But the same statement run in Hue workflow it fails with the following error
>>> Invoking Sqoop command line now >>>
2019-02-04 11:46:18,411 [main] WARN org.apache.sqoop.tool.SqoopTool - $SQOOP_CONF_DIR has not been set in the environment. Cannot check for additional configuration.
2019-02-04 11:46:18,609 [main] INFO org.apache.sqoop.Sqoop - Running Sqoop version: 1.4.6-cdh5.13.0
2019-02-04 11:46:18,664 [main] WARN org.apache.sqoop.tool.BaseSqoopTool - Setting your password on the command-line is insecure. Consider using -P instead.
2019-02-04 11:46:18,696 [main] WARN org.apache.sqoop.ConnFactory - $SQOOP_CONF_DIR has not been set in the environment. Cannot check for additional configuration.
2019-02-04 11:46:18,936 [main] INFO org.apache.sqoop.manager.MySQLManager - Preparing to use a MySQL streaming resultset.
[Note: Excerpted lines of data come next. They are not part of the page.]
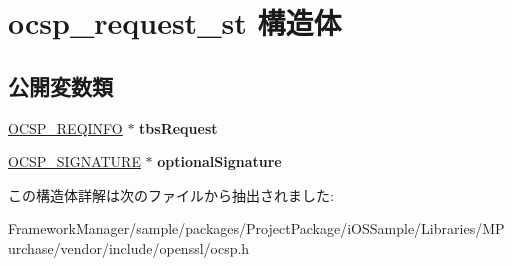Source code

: \hypertarget{structocsp__request__st}{}\section{ocsp\+\_\+request\+\_\+st 構造体}
\label{structocsp__request__st}
\subsection*{公開変数類}
\begin{DoxyCompactItemize}
\item 
\hypertarget{structocsp__request__st_a743dcc34d9ff06fe9635118c0a0030c0}{}\hyperlink{structocsp__req__info__st}{O\+C\+S\+P\+\_\+\+R\+E\+Q\+I\+N\+F\+O} $\ast$ {\bfseries tbs\+Request}\label{structocsp__request__st_a743dcc34d9ff06fe9635118c0a0030c0}

\item 
\hypertarget{structocsp__request__st_a97762bfa4b2c09c1811bfe21882fce5a}{}\hyperlink{structocsp__signature__st}{O\+C\+S\+P\+\_\+\+S\+I\+G\+N\+A\+T\+U\+R\+E} $\ast$ {\bfseries optional\+Signature}\label{structocsp__request__st_a97762bfa4b2c09c1811bfe21882fce5a}

\end{DoxyCompactItemize}


この構造体詳解は次のファイルから抽出されました\+:\begin{DoxyCompactItemize}
\item 
Framework\+Manager/sample/packages/\+Project\+Package/i\+O\+S\+Sample/\+Libraries/\+M\+Purchase/vendor/include/openssl/ocsp.\+h\end{DoxyCompactItemize}
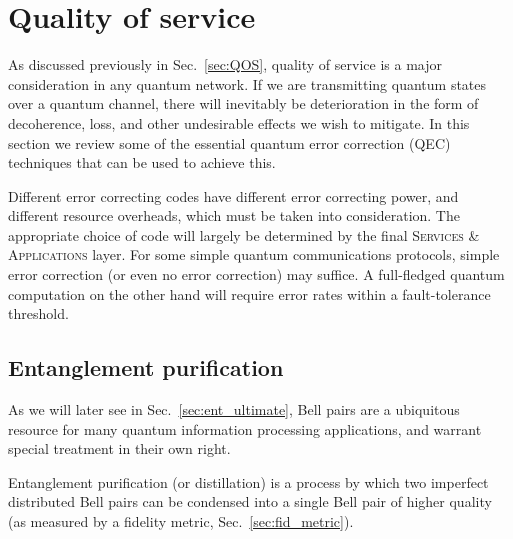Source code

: %
%

\section{Quality of service}\label{sec:QOS_chap}

As discussed previously in Sec.~\ref{sec:QOS}, quality of service is a major consideration in any quantum network. If we are transmitting quantum states over a quantum channel, there will inevitably be deterioration in the form of decoherence, loss, and other undesirable effects we wish to mitigate. In this section we review some of the essential quantum error correction (QEC) techniques that can be used to achieve this.

Different error correcting codes have different error correcting power, and different resource overheads, which must be taken into consideration. The appropriate choice of code will largely be determined by the final \textsc{Services \& Applications} layer. For some simple quantum communications protocols, simple error correction (or even no error correction) may suffice. A full-fledged quantum computation on the other hand will require error rates within a fault-tolerance threshold.

%
%

\subsection{Entanglement purification}

As we will later see in Sec.~\ref{sec:ent_ultimate}, Bell pairs are a ubiquitous resource for many quantum information processing applications, and warrant special treatment in their own right.

Entanglement purification (or distillation) is a process by which two imperfect distributed Bell pairs can be condensed into a single Bell pair of higher quality (as measured by a fidelity metric, Sec.~\ref{sec:fid_metric}).

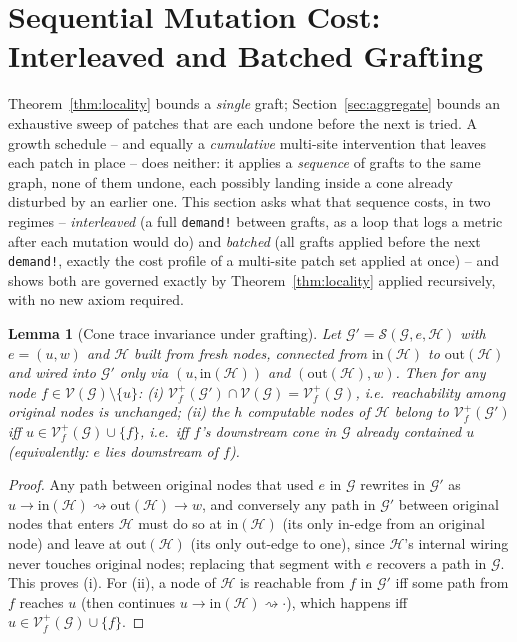 \documentclass[11pt,a4paper]{article}
\newtheorem{lemma}{Lemma}
\newcommand{\G}{\mathcal{G}}
\newcommand{\Gp}{\mathcal{G}'}
\newcommand{\Hb}{\mathcal{H}}
\newcommand{\V}{\mathcal{V}}
\newcommand{\Surg}{\mathcal{S}}
\begin{document}
\section{Sequential Mutation Cost: Interleaved and Batched Grafting}
\label{sec:sequential}

Theorem~\ref{thm:locality} bounds a \emph{single} graft; Section~\ref{sec:aggregate} bounds an
exhaustive sweep of patches that are each undone before the next is tried. A growth schedule --
and equally a \emph{cumulative} multi-site intervention that leaves each patch in place -- does
neither: it applies a \emph{sequence} of grafts to the same graph, none of them undone, each
possibly landing inside a cone already disturbed by an earlier one. This section asks what that
sequence costs, in two regimes -- \emph{interleaved} (a full \texttt{demand!} between grafts, as a
loop that logs a metric after each mutation would do) and \emph{batched} (all grafts
applied before the next \texttt{demand!}, exactly the cost profile of a multi-site patch set
applied at once) -- and shows both are governed exactly by
Theorem~\ref{thm:locality} applied recursively, with no new axiom required.

\begin{lemma}[Cone trace invariance under grafting]
\label{lem:trace-invariance}
Let $\Gp = \Surg(\G, e, \Hb)$ with $e = (u, w)$ and $\Hb$ built from fresh nodes, connected from
$\mathrm{in}(\Hb)$ to $\mathrm{out}(\Hb)$ and wired into $\Gp$ only via $(u, \mathrm{in}(\Hb))$ and
$(\mathrm{out}(\Hb), w)$. Then for any node $f \in \V(\G) \setminus \{u\}$: (i) $\V_f^{+}(\Gp) \cap
\V(\G) = \V_f^{+}(\G)$, i.e.\ reachability among original nodes is unchanged; (ii) the $h$
computable nodes of $\Hb$ belong to $\V_f^{+}(\Gp)$ iff $u \in \V_f^{+}(\G) \cup \{f\}$, i.e.\ iff
$f$'s downstream cone in $\G$ already contained $u$ (equivalently: $e$ lies downstream of $f$).
\end{lemma}

\begin{proof}
Any path between original nodes that used $e$ in $\G$ rewrites in $\Gp$ as $u \to \mathrm{in}(\Hb)
\rightsquigarrow \mathrm{out}(\Hb) \to w$, and conversely any path in $\Gp$ between original nodes
that enters $\Hb$ must do so at $\mathrm{in}(\Hb)$ (its only in-edge from an original node) and
leave at $\mathrm{out}(\Hb)$ (its only out-edge to one), since $\Hb$'s internal wiring never touches
original nodes; replacing that segment with $e$ recovers a path in $\G$. This proves (i). For (ii),
a node of $\Hb$ is reachable from $f$ in $\Gp$ iff some path from $f$ reaches $u$ (then continues
$u \to \mathrm{in}(\Hb) \rightsquigarrow \cdot$), which happens iff $u \in \V_f^+(\G) \cup \{f\}$.
\end{proof}
\end{document}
2019-02-04 11:46:18,951 [main] INFO org.apache.sqoop.tool.CodeGenTool - Beginning code generation
2019-02-04 11:46:20,510 [main] INFO org.apache.sqoop.manager.SqlManager - Executing SQL statement: SELECT t.* FROM `categories` AS t LIMIT 1
2019-02-04 11:46:20,555 [main] INFO org.apache.sqoop.manager.SqlManager - Executing SQL statement: SELECT t.* FROM `categories` AS t LIMIT 1
2019-02-04 11:46:20,565 [main] INFO org.apache.sqoop.orm.CompilationManager - HADOOP_MAPRED_HOME is /usr/lib/hadoop-mapreduce
2019-02-04 11:46:25,907 [main] ERROR org.apache.sqoop.tool.ImportTool - Import failed: java.io.IOException: Error returned by javac
at org.apache.sqoop.orm.CompilationManager.compile(CompilationManager.java:222)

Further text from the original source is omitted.